VMware VM's disk performance slow, but others fast

Software-based VM-centric and flash-friendly VM storage + free version

Moderators: anton (staff), art (staff), Max (staff), Anatoly (staff)

jmchristy
Posts: 37
Joined: Thu Mar 15, 2012 2:55 pm

Tue Apr 30, 2013 5:13 pm

Got an odd one here, hopefully it's something simple!

I've been able to achieve 300-400MBps disk performance using ATTO to benchmark my servers. I recently discovered that some systems are not performing this way. Oddly enough, they are all Windows 2008 and 2008 R2 VMs that have slow disk access.

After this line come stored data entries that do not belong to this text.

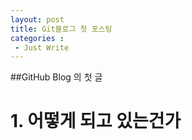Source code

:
 ```yaml
---
layout: post
title: Git블로그 첫 포스팅
categories :
 - Just Write
---
```

##GitHub Blog 의 첫 글
# 1. 어떻게 되고 있는건가

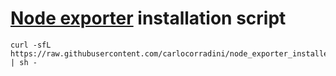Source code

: # [Node exporter](https://github.com/prometheus/node_exporter) installation script

```console
curl -sfL https://raw.githubusercontent.com/carlocorradini/node_exporter_installer/main/install.sh | sh -
```
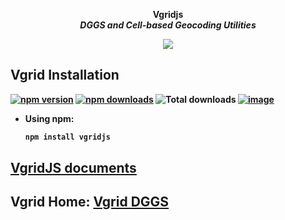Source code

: <!-- PROJECT LOGO -->
<p align="center">
  <strong >Vgridjs</strong> <br>
    <b><i>DGGS and Cell-based Geocoding Utilities</i><b>
</p>
<p align="center">
  <img src="https://raw.githubusercontent.com/thangqd/vgridtools/main/images/readme/dggs.png">
</p>

## Vgrid Installation
[![npm version](https://badge.fury.io/js/vgridjs.svg)](https://badge.fury.io/js/vgridjs)
[![npm downloads](https://img.shields.io/npm/dm/vgridjs.svg)](https://npm-stat.com/charts.html?package=vgridjs)
![Total downloads](https://img.shields.io/npm/dt/vgridjs)
[![image](https://img.shields.io/badge/License-MIT-yellow.svg)](https://opensource.org/licenses/MIT)

- Using npm:   
    ``` bash 
    npm install vgridjs
    ```
## [VgridJS documents](https://vgridjs.gishub.vn)
## Vgrid Home:  [Vgrid DGGS](https://vgrid.vn)


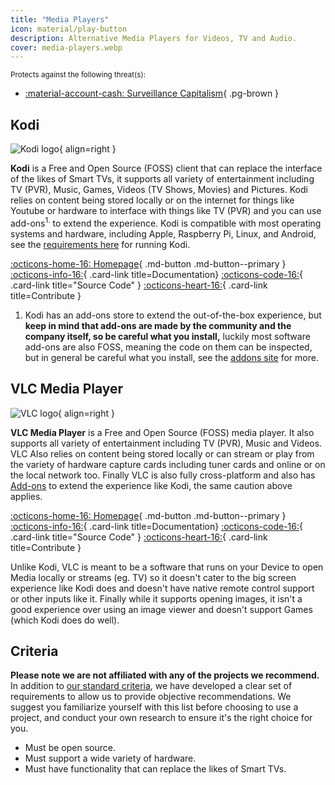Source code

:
 ```yaml
---
title: "Media Players"
icon: material/play-button
description: Alternative Media Players for Videos, TV and Audio.
cover: media-players.webp
---
```

<!---If material/play-button exists otherwise change--->
<small>Protects against the following threat(s):</small>

- [:material-account-cash: Surveillance Capitalism](basics/common-threats.md#surveillance-as-a-business-model){ .pg-brown }

## Kodi

<div class="admonition recommendation" markdown>

![Kodi logo](assets/img/media-players/kodi.svg){ align=right }

**Kodi** is a Free and Open Source (FOSS) client that can replace the interface of the likes of Smart TVs, it supports all variety of entertainment including TV (PVR), Music, Games, Videos (TV Shows, Movies) and Pictures. Kodi relies on content being stored locally or on the internet for things like Youtube or hardware to interface with things like TV (PVR) and you can use add-ons<sup>1.</sup> to extend the experience. Kodi is compatible with most operating systems and hardware, including Apple, Raspberry Pi, Linux, and Android, see the [requirements here](https://kodi.wiki/view/Supported_hardware) for running Kodi.

[:octicons-home-16: Homepage](https://kodi.tv){ .md-button .md-button--primary }
[:octicons-info-16:](https://kodi.wiki/){ .card-link title=Documentation}
[:octicons-code-16:](https://github.com/xbmc/xbmc){ .card-link title="Source Code" }
[:octicons-heart-16:](https://kodi.tv/contribute/){ .card-link title=Contribute }

</details>

</div>

1. Kodi has an add-ons store to extend the out-of-the-box experience, but **keep in mind that add-ons are made by the community and the company itself, so be careful what you install,** luckily most software add-ons are also FOSS, meaning the code on them can be inspected, but in general be careful what you install, see the [addons site](https://kodi.tv/addons/) for more.

## VLC Media Player
<div class="admonition recommendation" markdown>

![VLC logo](assets/img/media-players/vlc.svg){ align=right }

**VLC Media Player** is a Free and Open Source (FOSS) media player. It also supports all variety of entertainment including TV (PVR), Music and Videos. VLC Also relies on content being stored locally or can stream or play from the variety of hardware capture cards including tuner cards and online or on the local network too. Finally VLC is also fully cross-platform and also has [Add-ons](https://addons.videolan.org/) to extend the experience like Kodi, the same caution above applies.

[:octicons-home-16: Homepage](https://www.videolan.org/vlc/){ .md-button .md-button--primary }
[:octicons-info-16:](https://wiki.videolan.org/Main_Page/){ .card-link title=Documentation}
[:octicons-code-16:](https://code.videolan.org/videolan/vlc){ .card-link title="Source Code" }
[:octicons-heart-16:](https://www.videolan.org/contribute.html){ .card-link title=Contribute }

</details>

</div>
Unlike Kodi, VLC is meant to be a software that runs on your Device to open Media locally or streams (eg. TV) so it doesn't cater to the big screen experience like Kodi does and doesn't have native remote control support or other inputs like it. Finally while it supports opening images, it isn't a good experience over using an image viewer and doesn't support Games (which Kodi does do well).

## Criteria

**Please note we are not affiliated with any of the projects we recommend.** In addition to [our standard criteria](about/criteria.md), we have developed a clear set of requirements to allow us to provide objective recommendations. We suggest you familiarize yourself with this list before choosing to use a project, and conduct your own research to ensure it's the right choice for you.

- Must be open source.
- Must support a wide variety of hardware.
- Must have functionality that can replace the likes of Smart TVs. 
<!--- Feel free to help with the criteria, I'm not sure PG's stance on those I'm going on my own --->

I have virtual machines running on the same host, storage on the same SAN, but one will have really fast disk access and utilize almost 90-95% of the bandwidth on my SANs when running ATTO but another VM barely hits 20%.

I have my VMware iSCSI network setup per the Vmware document here (page 89)
http://pubs.vmware.com/vsphere-51/topic ... -guide.pdf
I have my iops set to 1, round robin turned on, jumbo frames enabled - all that stuff is in place. Just not sure why some VM's run poorly while others don't.

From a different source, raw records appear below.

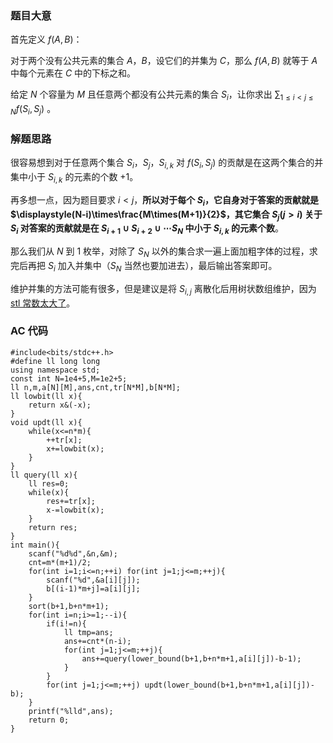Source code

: ### 题目大意
首先定义 $f(A,B)$：

对于两个没有公共元素的集合 $A$，$B$，设它们的并集为 $C$，那么 $f(A,B)$ 就等于 $A$ 中每个元素在 $C$ 中的下标之和。

给定 $N$ 个容量为 $M$ 且任意两个都没有公共元素的集合 $S_i$，让你求出 $\displaystyle\sum_{1\leq i<j\leq N}f(S_i,S_j)$ 。

### 解题思路
很容易想到对于任意两个集合 $S_i$，$S_j$，$S_{i,k}$ 对 $f(S_i,S_j)$ 的贡献是在这两个集合的并集中小于 $S_{i,k}$ 的元素的个数 $+1$。

再多想一点，因为题目要求 $i<j$，**所以对于每个 $S_i$，它自身对于答案的贡献就是 $\displaystyle(N-i)\times\frac{M\times(M+1)}{2}$，其它集合 $S_j(j>i)$ 关于 $S_i$ 对答案的贡献就是在 $S_{i+1}\cup S_{i+2}\cup\cdots S_N$ 中小于 $S_{i,k}$ 的元素个数**。

那么我们从 $N$ 到 $1$ 枚举，对除了 $S_N$ 以外的集合求一遍上面加粗字体的过程，求完后再把 $S_i$ 加入并集中（$S_N$ 当然也要加进去），最后输出答案即可。

维护并集的方法可能有很多，但是建议是将 $S_{i,j}$ 离散化后用树状数组维护，因为[ stl 常数太大了](https://atcoder.jp/contests/abc306/submissions/42738726)。

### AC 代码
```
#include<bits/stdc++.h>
#define ll long long
using namespace std;
const int N=1e4+5,M=1e2+5;
ll n,m,a[N][M],ans,cnt,tr[N*M],b[N*M];
ll lowbit(ll x){
	return x&(-x);
}
void updt(ll x){
	while(x<=n*m){
		++tr[x];
		x+=lowbit(x);
	}
}
ll query(ll x){
	ll res=0;
	while(x){
		res+=tr[x];
		x-=lowbit(x);
	}
	return res;
}
int main(){
	scanf("%d%d",&n,&m);
	cnt=m*(m+1)/2;
	for(int i=1;i<=n;++i) for(int j=1;j<=m;++j){
		scanf("%d",&a[i][j]);
		b[(i-1)*m+j]=a[i][j];
	}
	sort(b+1,b+n*m+1);
	for(int i=n;i>=1;--i){
		if(i!=n){
			ll tmp=ans;
			ans+=cnt*(n-i);
			for(int j=1;j<=m;++j){
				ans+=query(lower_bound(b+1,b+n*m+1,a[i][j])-b-1);
			}
		}
		for(int j=1;j<=m;++j) updt(lower_bound(b+1,b+n*m+1,a[i][j])-b);
	}
	printf("%lld",ans);
	return 0;
}
```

I was thinking it was the SCSI Controller type, since they all don't match but I switched one of the VM's controller types from LSI Logic SAS to LSI Logic Parallel and it didn't improve the disk speed.

Is there something else I should be checking?

I'm running Starwind 6, 2TB HA Enterprise, configuring following this white paper (with the exception of page 89 on the VMware whitepaper.
http://www.starwindsoftware.com/images/ ... ere_v6.pdf


Any help is appreciated, thanks!
User avatar
anton (staff)
Site Admin
Posts: 4021
Joined: Fri Jun 18, 2004 12:03 am
Location: British Virgin Islands
Contact:

Tue Apr 30, 2013 9:51 pm

Mapped as VMDK or iSCSI from inside a Windows VM? VMDK fixed or growable? OS aligned?
Regards,
Anton Kolomyeytsev

Chief Technology Officer & Chief Architect, StarWind Software

Image
jmchristy
Posts: 37
Joined: Thu Mar 15, 2012 2:55 pm

Wed May 01, 2013 11:50 am

It's a VM running as iSCSI off ESXI 5 with the latest updates/patches. Both hard disks are Thick Provision Lazy Zeroed.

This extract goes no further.